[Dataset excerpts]
[Start of Attachment]
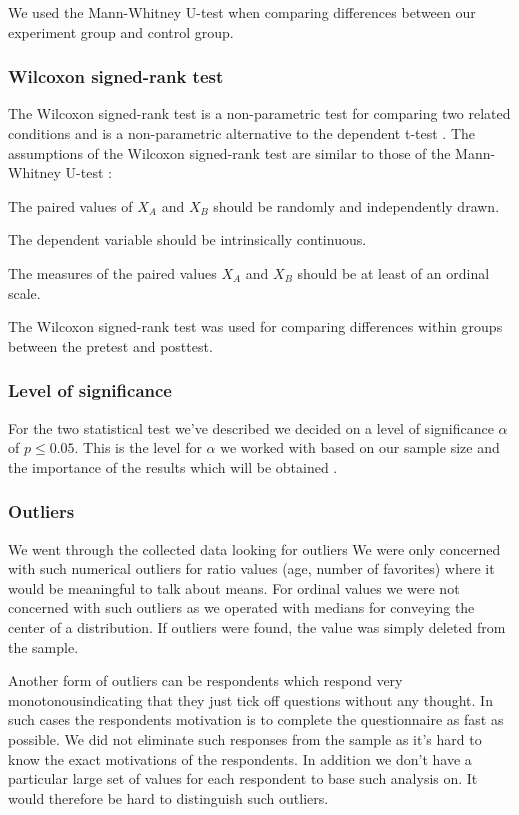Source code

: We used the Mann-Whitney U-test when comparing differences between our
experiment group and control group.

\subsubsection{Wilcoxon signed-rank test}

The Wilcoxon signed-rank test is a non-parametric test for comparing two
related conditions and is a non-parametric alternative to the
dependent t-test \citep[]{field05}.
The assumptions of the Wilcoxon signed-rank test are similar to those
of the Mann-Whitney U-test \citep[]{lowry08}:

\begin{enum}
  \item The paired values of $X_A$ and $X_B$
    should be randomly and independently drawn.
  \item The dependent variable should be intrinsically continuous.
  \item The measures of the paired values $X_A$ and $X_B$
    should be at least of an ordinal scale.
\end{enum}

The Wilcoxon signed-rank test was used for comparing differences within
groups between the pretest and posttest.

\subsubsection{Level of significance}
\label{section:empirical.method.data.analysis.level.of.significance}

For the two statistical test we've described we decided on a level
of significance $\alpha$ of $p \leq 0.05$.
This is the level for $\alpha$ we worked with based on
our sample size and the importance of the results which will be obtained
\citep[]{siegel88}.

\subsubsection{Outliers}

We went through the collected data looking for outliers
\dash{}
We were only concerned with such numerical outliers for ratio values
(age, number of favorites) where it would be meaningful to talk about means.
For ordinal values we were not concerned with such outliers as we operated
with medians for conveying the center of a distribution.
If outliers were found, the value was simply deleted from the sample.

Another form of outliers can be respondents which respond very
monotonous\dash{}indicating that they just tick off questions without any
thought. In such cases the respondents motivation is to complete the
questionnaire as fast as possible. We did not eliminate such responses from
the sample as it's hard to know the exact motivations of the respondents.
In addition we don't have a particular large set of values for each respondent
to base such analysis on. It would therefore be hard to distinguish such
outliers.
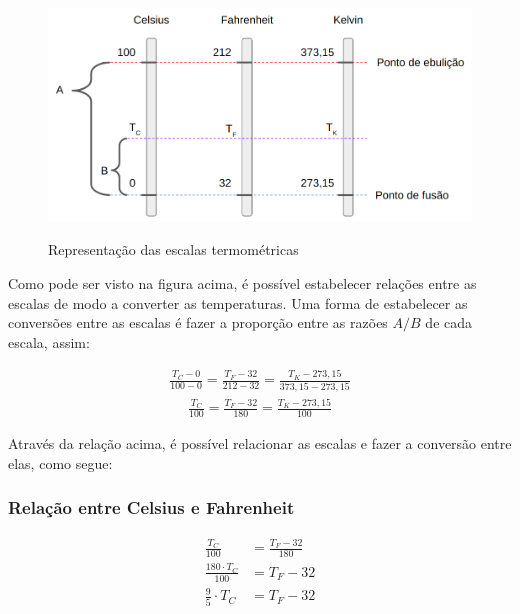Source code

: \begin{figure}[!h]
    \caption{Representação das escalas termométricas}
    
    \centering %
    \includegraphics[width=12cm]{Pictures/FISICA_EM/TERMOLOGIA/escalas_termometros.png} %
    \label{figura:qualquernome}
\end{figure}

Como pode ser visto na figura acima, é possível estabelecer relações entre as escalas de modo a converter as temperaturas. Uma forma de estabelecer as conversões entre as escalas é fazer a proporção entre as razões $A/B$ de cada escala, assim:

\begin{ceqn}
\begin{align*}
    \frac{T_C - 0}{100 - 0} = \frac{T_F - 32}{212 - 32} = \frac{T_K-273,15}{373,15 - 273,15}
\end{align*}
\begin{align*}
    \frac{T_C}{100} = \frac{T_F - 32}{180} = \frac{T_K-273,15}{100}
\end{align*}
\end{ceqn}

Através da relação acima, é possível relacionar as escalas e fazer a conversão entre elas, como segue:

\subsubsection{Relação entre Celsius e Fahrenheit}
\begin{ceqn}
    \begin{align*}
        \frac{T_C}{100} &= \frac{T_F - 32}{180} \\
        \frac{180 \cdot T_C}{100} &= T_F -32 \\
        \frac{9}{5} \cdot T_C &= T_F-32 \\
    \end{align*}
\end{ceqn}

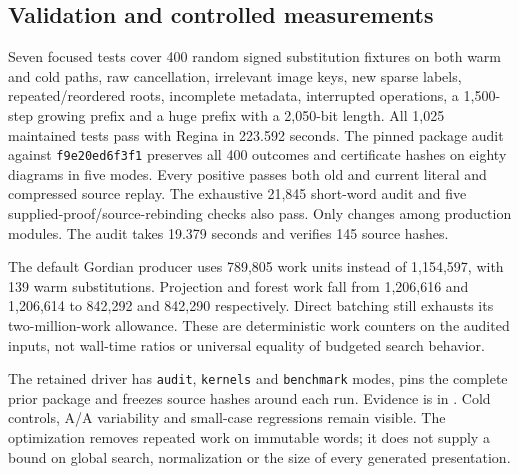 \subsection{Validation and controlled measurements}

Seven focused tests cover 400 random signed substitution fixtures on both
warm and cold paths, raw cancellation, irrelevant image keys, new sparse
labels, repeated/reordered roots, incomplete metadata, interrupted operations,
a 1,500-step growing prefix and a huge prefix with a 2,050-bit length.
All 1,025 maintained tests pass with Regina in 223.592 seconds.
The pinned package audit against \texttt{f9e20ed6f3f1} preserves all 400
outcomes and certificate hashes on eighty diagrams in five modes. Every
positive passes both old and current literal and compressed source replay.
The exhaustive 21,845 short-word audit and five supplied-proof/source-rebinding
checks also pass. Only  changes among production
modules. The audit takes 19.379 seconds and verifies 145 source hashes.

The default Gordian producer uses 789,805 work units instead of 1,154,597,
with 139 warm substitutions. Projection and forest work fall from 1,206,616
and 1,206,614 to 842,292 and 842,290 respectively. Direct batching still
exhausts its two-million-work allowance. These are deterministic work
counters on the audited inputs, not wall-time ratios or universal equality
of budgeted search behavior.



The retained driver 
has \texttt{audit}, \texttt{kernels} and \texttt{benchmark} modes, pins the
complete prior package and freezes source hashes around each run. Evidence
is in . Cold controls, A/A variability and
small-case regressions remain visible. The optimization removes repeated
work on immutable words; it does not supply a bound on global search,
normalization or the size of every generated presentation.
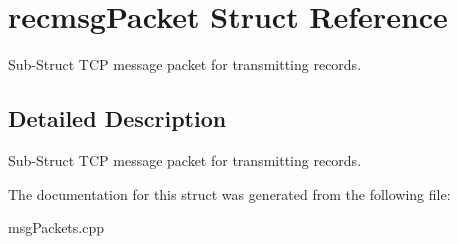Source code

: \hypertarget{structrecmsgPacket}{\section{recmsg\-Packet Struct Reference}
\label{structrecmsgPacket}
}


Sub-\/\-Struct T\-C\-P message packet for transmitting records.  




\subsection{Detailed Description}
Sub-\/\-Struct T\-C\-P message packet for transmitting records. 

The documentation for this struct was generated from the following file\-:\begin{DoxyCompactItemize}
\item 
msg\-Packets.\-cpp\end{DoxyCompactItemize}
[End of Attachment]
*Task item*
When you reach the line with "The default Gordian" in the records above, start writing out lines exactly, and stop once the line with "is in . Cold controls, A/A variability and" has been written; include nothing else.

*Problem solution*
The default Gordian producer uses 789,805 work units instead of 1,154,597,
with 139 warm substitutions. Projection and forest work fall from 1,206,616
and 1,206,614 to 842,292 and 842,290 respectively. Direct batching still
exhausts its two-million-work allowance. These are deterministic work
counters on the audited inputs, not wall-time ratios or universal equality
of budgeted search behavior.



The retained driver 
has \texttt{audit}, \texttt{kernels} and \texttt{benchmark} modes, pins the
complete prior package and freezes source hashes around each run. Evidence
is in . Cold controls, A/A variability and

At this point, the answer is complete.